1. Defendant also filed a pro se reply brief, which was immediately withdrawn by counsel with client's permission. Although defendant has written a number of letters to this Court claiming he did not want to withdraw his brief, we consider strategic decisions the proper province of counsel. In addition, the arguments defendant claims he made in the reply brief have been made elsewhere and received due consideration.
2. Defendant has not asserted rights under the Vermont Constitution; therefore we analyze his claim under federal standards only.
3. In his pro se brief, defendant also argues that because the police had seen the awl in the back of the truck, they used the consent form, including the statement about ownership, to elicit the incriminating information that he owned the truck. The record is devoid of any indication that the police officers specifically asked defendant to complete that section of the form, and regardless of the sequence of events of October 21, 1992, defendant's ownership of the truck was indisputable and cumulative to evidence defendant elicited from Sandra.
4. We further assume that these two statements were confidential, as defined by Rule 504, and that the privilege was never waived, although defendant has not demonstrated this in his briefs.
5. Indeed, a number of states have declined to interpret their marital-privilege statutes to apply to probable cause determinations. See generally State v. Farber, 314 N.W.2d 365, 367 (Iowa 1982); People v. Kemp, 59 A.D.2d 414, 399 N.Y.S.2d 879, 883 (1977).

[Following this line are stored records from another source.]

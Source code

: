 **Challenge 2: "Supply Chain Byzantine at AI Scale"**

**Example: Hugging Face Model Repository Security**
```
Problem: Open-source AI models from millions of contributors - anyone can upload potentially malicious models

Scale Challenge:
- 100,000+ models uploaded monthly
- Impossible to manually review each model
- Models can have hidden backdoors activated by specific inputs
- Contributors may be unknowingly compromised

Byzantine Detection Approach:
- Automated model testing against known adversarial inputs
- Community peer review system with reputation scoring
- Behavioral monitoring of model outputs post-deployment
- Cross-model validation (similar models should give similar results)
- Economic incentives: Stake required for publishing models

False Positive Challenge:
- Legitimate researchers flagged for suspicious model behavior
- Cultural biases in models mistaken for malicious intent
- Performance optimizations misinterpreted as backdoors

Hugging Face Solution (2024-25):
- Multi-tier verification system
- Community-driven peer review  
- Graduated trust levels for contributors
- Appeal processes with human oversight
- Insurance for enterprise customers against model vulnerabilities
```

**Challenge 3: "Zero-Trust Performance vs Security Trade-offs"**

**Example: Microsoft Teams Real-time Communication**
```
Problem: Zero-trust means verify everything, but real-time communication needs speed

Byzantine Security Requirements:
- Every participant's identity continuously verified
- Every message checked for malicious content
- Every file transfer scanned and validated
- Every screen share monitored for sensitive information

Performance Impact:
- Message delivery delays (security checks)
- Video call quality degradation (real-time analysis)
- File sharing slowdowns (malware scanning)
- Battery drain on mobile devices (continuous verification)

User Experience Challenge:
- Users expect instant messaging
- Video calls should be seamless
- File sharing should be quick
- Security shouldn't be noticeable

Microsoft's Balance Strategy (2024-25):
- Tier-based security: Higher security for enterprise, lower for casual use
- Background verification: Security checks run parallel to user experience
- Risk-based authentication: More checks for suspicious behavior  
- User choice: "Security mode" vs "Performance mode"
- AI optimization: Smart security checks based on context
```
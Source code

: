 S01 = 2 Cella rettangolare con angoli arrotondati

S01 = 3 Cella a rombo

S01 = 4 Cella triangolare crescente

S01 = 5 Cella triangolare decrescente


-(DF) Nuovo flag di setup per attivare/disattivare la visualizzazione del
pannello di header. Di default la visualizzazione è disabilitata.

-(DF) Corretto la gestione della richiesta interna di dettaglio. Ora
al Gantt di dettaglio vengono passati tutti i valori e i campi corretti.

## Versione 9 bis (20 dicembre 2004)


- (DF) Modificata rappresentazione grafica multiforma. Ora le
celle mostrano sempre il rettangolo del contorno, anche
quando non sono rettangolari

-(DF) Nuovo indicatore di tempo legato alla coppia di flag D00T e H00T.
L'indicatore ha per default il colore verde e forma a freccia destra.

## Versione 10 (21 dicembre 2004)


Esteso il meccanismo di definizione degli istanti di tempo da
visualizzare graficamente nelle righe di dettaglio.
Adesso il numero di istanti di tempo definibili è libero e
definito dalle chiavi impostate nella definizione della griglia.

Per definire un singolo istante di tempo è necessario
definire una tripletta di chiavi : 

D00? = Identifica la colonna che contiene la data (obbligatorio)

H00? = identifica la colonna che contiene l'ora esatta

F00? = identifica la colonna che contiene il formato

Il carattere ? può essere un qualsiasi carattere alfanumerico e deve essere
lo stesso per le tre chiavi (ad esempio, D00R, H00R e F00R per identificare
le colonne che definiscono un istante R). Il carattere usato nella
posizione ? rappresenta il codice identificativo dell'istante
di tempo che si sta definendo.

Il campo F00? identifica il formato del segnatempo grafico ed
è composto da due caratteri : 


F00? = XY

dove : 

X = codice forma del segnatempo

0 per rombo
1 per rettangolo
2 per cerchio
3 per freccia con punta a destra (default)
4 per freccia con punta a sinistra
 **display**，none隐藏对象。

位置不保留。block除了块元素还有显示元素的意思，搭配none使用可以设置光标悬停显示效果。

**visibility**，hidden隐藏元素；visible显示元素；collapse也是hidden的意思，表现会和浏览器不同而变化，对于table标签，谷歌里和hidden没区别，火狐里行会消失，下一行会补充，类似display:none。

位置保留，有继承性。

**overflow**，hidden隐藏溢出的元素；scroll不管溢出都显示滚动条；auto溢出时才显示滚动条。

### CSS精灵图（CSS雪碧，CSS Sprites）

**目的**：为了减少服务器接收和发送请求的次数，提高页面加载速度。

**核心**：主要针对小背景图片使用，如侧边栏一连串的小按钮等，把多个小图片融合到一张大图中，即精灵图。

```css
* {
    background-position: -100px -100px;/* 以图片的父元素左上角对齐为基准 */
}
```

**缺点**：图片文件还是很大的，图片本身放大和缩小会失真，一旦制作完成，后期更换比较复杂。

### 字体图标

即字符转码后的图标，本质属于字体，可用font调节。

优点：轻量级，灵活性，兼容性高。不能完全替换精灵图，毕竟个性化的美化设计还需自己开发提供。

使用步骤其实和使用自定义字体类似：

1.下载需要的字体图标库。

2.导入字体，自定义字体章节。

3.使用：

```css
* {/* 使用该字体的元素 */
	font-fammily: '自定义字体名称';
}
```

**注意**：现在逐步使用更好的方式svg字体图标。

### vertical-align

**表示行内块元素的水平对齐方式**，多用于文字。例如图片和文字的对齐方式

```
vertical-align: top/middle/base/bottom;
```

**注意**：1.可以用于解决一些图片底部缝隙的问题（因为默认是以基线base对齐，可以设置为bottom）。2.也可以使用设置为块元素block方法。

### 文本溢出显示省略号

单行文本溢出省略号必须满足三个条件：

As the Reporter's Notes to V.R.E. 504 reveal, however, Rule 504 is based on 12 V.S.A. § 1605, which is a unique Vermont provision, and therefore we do not decide at this time whether a more narrow reading of the privilege is appropriate.
6. Defendant also challenges the trial court's refusal to excise certain statements he alleges were false because, as the trial court decided, defendant had failed to show that the false statements were made knowingly or with reckless disregard for the truth. This claim is inadequately briefed, and therefore we decline to address the issue. See V.R.A.P. 28(a)(4); Johnson v. Johnson, 158 Vt. 160, 164 n. *, 605 A.2d 857, 859 n. * (1992).
7. Defendant also argues that McCormick failed to say that the numbers on the Corvette's license plate were green and failed to say that the Corvette's gas tank access is behind the license plate. Neither of these facts were included in the warrant application; defendant's claim seems to be that their absence renders the application insufficient. We cannot agree.
8. Matthews later corrected his statement, identifying the license number as ZAZ32J, which was defendant's Florida license plate for the Corvette.